The rifle itself is capable of grouping reliably within the chest of a man-sized target at 500 using iron sights, though it is true that most people cannot accomplish this.

I'd have to dig up my boot camp range book from 9 years ago to be certain, but I'm pretty sure I scored 8 or 9 hits out of 10 from the 500 yard line prone slow fire. Plain-Jane M-16A2, Iron Sights. I never matched that accomplishment again, but I was never as focused again either. I've seen many Marines get 10/10 from the 500 - and we're not talking about snipers here, either.

And these weren't match grade rifles with special ammunition or anything, either. Beat up, had been issued back-to-back to recruits for a decade or more in 3 month cycles, bluing worn off many of the components due to excessive cleaning. Ball ammo, made by lowest bidder.

It certainly isn't practical to expect 500 yard shots with the m-16 to happen on a regular basis in combat, but it is essential to know what the rifle itself is capable of. It is unfortunate that the US Army has elected to completely abandon teaching the art of marksmanship, but that whack-a-mole video-game-inspired range qualification thing they have going on may have something to do with the 300 claim that I've seen tossed around before.

300 yards is indeed the maximum range an American soldier is typically aware that the rifle can hit targets at, yes. That's a frequent human limitation, not a limitation of the rifle.

You put a scope on it, get prone or support, and it certainly can hit things past 500 reliably no doubt. It just wouldn't be the best choice out of the NATO calibers. Not much punch left.

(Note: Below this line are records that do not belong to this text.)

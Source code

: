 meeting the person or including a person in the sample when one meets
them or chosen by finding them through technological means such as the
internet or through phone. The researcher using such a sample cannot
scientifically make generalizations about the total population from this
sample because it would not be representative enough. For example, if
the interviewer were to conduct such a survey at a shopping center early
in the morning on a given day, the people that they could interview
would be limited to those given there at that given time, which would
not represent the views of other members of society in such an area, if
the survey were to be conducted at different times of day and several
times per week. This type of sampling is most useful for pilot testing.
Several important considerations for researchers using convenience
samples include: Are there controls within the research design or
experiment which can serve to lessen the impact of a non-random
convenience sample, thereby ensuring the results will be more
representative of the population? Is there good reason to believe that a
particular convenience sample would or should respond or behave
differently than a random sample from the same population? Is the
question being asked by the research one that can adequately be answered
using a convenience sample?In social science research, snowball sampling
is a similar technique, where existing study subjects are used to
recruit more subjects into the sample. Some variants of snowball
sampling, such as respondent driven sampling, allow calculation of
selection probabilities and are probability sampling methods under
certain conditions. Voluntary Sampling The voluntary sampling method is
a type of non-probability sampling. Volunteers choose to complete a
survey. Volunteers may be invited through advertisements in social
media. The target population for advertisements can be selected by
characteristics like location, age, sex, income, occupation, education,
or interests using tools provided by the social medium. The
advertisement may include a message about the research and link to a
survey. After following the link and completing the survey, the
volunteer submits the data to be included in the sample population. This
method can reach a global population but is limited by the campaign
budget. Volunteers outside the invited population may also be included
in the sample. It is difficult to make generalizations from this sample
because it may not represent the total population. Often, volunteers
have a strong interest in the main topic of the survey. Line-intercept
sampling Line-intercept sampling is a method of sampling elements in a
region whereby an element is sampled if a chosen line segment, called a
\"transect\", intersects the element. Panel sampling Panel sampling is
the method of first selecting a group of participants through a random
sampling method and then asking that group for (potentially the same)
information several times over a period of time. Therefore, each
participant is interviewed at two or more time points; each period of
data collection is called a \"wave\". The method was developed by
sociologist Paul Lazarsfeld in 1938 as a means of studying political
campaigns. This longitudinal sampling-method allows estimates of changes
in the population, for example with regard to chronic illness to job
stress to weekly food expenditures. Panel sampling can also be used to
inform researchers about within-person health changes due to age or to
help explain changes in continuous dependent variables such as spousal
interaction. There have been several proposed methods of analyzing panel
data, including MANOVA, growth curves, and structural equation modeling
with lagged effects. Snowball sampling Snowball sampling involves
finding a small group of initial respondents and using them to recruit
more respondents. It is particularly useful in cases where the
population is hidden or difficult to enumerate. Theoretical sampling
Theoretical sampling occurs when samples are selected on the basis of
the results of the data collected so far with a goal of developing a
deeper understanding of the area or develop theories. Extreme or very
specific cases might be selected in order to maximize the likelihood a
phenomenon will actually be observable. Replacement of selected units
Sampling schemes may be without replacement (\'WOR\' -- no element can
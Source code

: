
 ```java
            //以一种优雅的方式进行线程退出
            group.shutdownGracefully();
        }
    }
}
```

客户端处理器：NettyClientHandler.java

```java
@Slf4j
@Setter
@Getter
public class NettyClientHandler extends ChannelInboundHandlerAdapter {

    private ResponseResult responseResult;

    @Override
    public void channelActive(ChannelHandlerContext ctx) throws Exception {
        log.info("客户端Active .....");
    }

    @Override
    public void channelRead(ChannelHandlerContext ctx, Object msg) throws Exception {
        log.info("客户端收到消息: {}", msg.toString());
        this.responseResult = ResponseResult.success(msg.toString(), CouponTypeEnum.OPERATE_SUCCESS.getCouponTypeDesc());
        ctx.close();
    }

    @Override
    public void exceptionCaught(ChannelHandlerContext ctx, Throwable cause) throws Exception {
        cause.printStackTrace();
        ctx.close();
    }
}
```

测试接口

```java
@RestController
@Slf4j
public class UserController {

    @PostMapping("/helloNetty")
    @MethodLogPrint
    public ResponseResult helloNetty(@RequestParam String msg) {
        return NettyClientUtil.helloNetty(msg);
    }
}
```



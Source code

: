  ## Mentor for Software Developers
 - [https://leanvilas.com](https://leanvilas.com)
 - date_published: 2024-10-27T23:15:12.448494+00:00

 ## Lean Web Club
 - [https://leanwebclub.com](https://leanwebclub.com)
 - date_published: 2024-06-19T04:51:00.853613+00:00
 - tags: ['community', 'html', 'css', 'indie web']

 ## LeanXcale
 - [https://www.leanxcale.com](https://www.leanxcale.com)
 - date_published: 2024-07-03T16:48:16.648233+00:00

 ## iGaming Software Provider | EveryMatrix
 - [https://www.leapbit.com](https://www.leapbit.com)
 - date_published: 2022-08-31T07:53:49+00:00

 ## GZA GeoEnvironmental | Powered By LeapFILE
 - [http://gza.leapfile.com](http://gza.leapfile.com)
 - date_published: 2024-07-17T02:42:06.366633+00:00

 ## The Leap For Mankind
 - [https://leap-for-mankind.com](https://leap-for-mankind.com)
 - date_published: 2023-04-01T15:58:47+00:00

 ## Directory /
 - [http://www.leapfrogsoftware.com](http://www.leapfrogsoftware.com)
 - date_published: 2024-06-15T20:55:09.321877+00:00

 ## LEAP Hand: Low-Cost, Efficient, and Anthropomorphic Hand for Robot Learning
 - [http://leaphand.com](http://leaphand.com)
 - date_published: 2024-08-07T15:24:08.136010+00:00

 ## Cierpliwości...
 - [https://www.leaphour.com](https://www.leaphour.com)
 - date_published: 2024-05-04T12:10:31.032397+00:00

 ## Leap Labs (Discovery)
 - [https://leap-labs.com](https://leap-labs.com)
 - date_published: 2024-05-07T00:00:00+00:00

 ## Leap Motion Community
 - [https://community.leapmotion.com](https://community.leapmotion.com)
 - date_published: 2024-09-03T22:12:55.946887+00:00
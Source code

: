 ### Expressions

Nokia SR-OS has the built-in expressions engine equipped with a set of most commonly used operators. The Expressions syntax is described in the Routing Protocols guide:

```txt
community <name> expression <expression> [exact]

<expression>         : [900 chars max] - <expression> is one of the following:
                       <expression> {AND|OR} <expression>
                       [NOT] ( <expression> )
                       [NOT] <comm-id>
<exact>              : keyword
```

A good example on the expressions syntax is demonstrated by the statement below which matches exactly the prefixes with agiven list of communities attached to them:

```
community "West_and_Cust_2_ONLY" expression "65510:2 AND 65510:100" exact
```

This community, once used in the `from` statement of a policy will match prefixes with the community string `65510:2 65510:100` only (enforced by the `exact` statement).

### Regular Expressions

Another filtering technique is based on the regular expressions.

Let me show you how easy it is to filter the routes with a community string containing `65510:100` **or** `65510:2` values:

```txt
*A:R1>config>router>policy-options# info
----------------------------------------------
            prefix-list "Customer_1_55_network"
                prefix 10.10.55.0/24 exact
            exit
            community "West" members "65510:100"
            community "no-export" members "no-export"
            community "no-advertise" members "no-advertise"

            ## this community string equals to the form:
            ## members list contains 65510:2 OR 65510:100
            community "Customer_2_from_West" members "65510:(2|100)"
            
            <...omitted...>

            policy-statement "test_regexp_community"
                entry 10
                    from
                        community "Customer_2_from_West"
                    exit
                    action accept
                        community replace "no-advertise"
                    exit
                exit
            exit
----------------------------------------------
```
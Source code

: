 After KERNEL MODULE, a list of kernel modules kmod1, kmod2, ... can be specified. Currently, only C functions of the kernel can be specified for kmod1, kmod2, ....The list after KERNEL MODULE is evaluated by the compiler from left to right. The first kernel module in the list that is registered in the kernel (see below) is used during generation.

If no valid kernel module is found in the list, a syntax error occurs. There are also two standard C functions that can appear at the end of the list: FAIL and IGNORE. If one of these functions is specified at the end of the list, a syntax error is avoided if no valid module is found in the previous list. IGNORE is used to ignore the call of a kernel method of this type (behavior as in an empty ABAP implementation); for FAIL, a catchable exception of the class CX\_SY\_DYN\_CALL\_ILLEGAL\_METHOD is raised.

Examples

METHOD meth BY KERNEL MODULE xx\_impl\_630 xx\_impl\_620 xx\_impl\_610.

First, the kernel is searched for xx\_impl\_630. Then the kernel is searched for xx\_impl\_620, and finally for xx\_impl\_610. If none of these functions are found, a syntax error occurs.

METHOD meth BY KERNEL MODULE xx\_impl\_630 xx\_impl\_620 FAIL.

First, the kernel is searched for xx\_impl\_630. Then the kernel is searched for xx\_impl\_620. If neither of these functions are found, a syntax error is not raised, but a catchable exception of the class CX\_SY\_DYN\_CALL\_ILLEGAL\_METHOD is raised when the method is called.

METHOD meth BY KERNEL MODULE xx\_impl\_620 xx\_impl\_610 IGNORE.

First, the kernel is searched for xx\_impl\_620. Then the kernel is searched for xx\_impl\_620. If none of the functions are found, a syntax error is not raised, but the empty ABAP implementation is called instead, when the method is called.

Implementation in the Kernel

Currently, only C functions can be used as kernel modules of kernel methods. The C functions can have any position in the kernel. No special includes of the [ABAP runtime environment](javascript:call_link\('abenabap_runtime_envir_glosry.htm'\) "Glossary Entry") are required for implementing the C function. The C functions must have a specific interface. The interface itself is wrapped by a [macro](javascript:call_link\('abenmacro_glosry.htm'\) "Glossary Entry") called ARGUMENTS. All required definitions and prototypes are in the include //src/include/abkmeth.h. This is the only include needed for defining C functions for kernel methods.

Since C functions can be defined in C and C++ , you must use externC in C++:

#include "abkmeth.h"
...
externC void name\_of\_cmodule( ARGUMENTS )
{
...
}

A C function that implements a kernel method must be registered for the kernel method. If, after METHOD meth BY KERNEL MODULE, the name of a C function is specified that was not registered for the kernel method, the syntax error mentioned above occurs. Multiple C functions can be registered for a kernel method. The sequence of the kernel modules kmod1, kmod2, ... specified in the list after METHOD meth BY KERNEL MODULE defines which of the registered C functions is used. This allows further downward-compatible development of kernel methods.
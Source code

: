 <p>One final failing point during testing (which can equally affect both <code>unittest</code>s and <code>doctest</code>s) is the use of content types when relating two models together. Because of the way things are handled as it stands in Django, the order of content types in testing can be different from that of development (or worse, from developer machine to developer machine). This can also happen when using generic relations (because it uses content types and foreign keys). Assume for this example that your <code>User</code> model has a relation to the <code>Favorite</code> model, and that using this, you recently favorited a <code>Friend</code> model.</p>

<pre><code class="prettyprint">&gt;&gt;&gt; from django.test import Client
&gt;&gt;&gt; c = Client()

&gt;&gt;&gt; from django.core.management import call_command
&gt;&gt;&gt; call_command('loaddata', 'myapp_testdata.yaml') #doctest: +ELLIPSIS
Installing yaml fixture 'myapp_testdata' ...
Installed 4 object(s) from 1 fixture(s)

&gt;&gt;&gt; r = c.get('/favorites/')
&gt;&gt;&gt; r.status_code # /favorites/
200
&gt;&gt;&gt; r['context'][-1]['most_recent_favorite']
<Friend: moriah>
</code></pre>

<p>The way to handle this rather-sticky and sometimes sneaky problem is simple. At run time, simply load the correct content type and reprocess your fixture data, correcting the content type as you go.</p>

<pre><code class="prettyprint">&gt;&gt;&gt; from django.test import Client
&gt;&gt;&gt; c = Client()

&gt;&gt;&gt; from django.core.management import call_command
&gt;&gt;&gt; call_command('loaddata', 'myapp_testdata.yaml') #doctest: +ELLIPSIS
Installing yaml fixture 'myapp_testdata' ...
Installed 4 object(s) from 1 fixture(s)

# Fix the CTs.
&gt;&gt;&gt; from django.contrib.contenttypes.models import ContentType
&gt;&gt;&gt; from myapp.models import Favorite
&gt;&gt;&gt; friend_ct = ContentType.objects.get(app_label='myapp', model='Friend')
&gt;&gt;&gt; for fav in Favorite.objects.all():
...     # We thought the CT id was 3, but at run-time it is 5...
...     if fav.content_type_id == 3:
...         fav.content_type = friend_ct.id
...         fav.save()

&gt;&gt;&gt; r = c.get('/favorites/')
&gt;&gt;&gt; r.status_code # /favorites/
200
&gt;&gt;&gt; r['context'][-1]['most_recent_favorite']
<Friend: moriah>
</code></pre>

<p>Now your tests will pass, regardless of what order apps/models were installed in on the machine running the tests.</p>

I heard they are breaking out the old M-14's again for this reason.

chriswyatt
July 24th, 2010, 07:00 PM
In Soviet Russia, Linux-based operating systems get you!

earthpigg
July 24th, 2010, 07:04 PM
I heard they are breaking out the old M-14's again for this reason.

As 'designated marksman' rifles, one per Army rifle squad in certain units. My understanding is that more-or-less whoever the best shot is that isn't in a leadership position... gets a scoped M-14.

McRat
July 24th, 2010, 07:14 PM
As 'designated marksman' rifles, one per Army rifle squad in certain units. My understanding is that more-or-less whoever the best shot is that isn't in a leadership position... gets a scoped M-14.

The .308 is still really good rifle cartridge, and the M-14 is one of the best rifle designs of all time, IMO.

PS - Thank you for your service. :KS I enlisted back in 79, but something went wrong, so I never served a day.